*What is required*.
Read each line of the material and note whether it contains "Interface". Give the number of such lines and nothing else.
-- Records for this exercise follows --
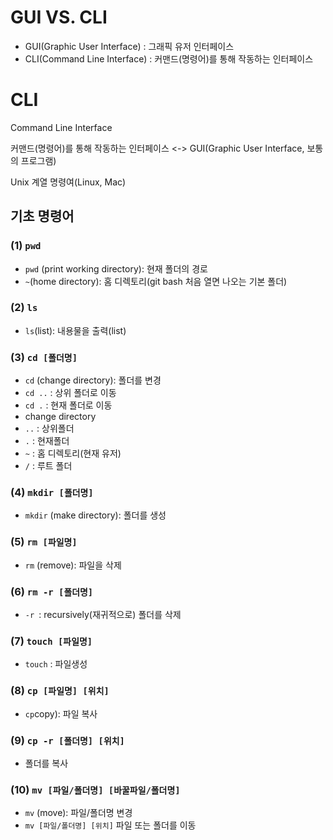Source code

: # GUI VS. CLI

- GUI(Graphic User Interface) : 그래픽 유저 인터페이스
- CLI(Command Line Interface) : 커맨드(명령어)를 통해 작동하는 인터페이스



# CLI

Command Line Interface

커맨드(명령어)를 통해 작동하는 인터페이스 <-> GUI(Graphic User Interface, 보통의 프로그램)

Unix 계열 명령여(Linux, Mac)



## 기초 명령어

### (1)  `pwd`

- `pwd` (print working directory): 현재 폴더의 경로
- `~`(home directory): 홈 디렉토리(git bash 처음 열면 나오는 기본 폴더)

### (2) `ls`

- `ls`(list): 내용물을 출력(list)

### (3) `cd [폴더명]`

- `cd` (change directory): 폴더를 변경
- `cd ..` : 상위 폴더로 이동
- `cd .` : 현재 폴더로 이동
- change directory
- `..` : 상위폴더
- `.` : 현재폴더
- `~` : 홈 디렉토리(현재 유저)
- `/` : 루트 폴더



### (4) `mkdir [폴더명]`

- `mkdir` (make directory): 폴더를 생성

### (5) `rm [파일명]`

- `rm` (remove): 파일을 삭제

### (6) `rm -r [폴더명]`

- `-r `: recursively(재귀적으로) 폴더를 삭제

### (7) `touch [파일명]`

- `touch` : 파일생성

### (8) `cp [파일명] [위치]`

- `cp`copy): 파일 복사

### (9) `cp -r [폴더명] [위치]`

- 폴더를 복사

### (10) `mv [파일/폴더명] [바꿀파일/폴더명]`

- `mv` (move): 파일/폴더명 변경
- `mv [파일/폴더명] [위치]` 파일 또는 폴더를 이동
-- Records for this exercise concluded --
*Problem solution*.
4